Single by The Jam
- B-side: "Disguises"
- Released: 29 May 1981
- Genre: Mod revival; post-punk;
- Length: 3:29
- Label: Polydor
- Songwriters: Rick Buckler, Bruce Foxton and Paul Weller
- Producers: Peter Wilson; The Jam;

The Jam singles chronology
| "That's Entertainment" (1981) | "Funeral Pyre" (1981) | "Absolute Beginners" (1981) |

Music video
- "Funeral Pyre" on YouTube

= Funeral Pyre =

1981 single by The Jam

"Funeral Pyre" is The Jam's thirteenth single released on 29 May 1981. Backed by the B-side "Disguises", a cover of a Who track, it reached No. 4 in the UK singles chart.

"Funeral Pyre" is the only single co-written by the band, and only the second song which has writing credits for all three members, the other being "Music for the Last Couple" which featured on the Sound Affects album.

The song begins as a studio jam between drummer Rick Buckler and bassist Bruce Foxton, with Paul Weller's contribution coming later.

The song does not appear on any of the band's studio albums.
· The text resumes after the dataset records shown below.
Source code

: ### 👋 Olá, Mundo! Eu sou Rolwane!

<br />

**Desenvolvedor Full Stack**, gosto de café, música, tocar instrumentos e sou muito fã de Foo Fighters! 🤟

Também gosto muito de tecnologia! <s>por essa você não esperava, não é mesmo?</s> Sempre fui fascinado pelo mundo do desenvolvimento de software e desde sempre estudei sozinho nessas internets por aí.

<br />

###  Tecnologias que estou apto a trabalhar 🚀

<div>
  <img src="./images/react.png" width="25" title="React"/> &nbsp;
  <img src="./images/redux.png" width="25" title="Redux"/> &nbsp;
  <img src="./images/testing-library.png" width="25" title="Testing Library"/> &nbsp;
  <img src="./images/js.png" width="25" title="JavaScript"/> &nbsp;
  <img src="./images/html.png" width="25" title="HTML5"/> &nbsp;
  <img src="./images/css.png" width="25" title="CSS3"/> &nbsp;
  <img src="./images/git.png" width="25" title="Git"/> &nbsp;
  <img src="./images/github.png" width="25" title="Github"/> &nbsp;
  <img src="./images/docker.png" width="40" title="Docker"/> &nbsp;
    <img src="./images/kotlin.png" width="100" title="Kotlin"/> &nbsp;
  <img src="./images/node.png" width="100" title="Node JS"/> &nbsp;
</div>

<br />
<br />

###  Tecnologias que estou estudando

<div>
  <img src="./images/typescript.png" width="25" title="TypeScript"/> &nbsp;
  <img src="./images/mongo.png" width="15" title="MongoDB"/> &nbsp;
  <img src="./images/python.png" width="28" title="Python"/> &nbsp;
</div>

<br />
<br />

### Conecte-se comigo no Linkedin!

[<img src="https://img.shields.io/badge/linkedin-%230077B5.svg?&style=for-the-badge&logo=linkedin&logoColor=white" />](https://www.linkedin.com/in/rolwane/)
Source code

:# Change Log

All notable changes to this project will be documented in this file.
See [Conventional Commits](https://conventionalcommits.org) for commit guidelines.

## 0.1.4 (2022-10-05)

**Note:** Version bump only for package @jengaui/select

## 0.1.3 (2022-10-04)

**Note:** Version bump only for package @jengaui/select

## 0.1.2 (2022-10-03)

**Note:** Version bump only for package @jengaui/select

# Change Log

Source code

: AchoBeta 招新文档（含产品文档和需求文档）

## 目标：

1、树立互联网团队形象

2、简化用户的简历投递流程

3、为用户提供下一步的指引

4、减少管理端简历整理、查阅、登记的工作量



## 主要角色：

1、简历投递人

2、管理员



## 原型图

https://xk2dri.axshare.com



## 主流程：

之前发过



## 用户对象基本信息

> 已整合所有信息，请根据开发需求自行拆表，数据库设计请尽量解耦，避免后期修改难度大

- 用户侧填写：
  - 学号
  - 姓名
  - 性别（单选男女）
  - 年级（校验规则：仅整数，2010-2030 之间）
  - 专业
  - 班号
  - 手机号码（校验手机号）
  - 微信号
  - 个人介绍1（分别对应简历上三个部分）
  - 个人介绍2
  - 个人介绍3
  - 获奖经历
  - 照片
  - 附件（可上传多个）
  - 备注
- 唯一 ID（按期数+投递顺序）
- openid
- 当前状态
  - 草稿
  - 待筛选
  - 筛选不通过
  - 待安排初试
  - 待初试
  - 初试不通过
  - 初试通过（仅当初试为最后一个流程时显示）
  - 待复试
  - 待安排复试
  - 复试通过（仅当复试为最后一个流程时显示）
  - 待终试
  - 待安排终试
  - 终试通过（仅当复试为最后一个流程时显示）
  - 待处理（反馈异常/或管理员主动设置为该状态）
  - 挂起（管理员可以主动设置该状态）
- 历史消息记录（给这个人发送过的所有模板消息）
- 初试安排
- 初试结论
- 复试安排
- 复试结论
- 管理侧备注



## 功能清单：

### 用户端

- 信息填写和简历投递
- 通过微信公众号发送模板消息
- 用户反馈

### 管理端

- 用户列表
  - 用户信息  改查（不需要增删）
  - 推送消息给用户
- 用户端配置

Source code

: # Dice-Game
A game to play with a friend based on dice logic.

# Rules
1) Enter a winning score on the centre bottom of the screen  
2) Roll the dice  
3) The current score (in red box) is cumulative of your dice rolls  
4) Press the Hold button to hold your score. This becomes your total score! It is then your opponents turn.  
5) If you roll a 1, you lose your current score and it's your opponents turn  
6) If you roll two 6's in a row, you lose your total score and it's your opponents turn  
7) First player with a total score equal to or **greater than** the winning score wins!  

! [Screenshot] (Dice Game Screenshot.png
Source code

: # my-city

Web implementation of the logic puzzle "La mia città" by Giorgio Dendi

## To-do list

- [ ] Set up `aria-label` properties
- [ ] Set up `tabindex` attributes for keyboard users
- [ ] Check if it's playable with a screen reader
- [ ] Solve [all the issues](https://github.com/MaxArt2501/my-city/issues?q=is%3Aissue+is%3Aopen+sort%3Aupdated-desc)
In the US, it appeared on the five-track EP The Jam (Polydor PX-1-503), which peaked at No. 176 on the Billboard 200 album chart.

==Music video==
The video was shot at Horsell Common, near Woking. A sandpit (which had earlier featured in H. G. Wells' The War of the Worlds) was used for the location of the bonfire used to accompany the official music video.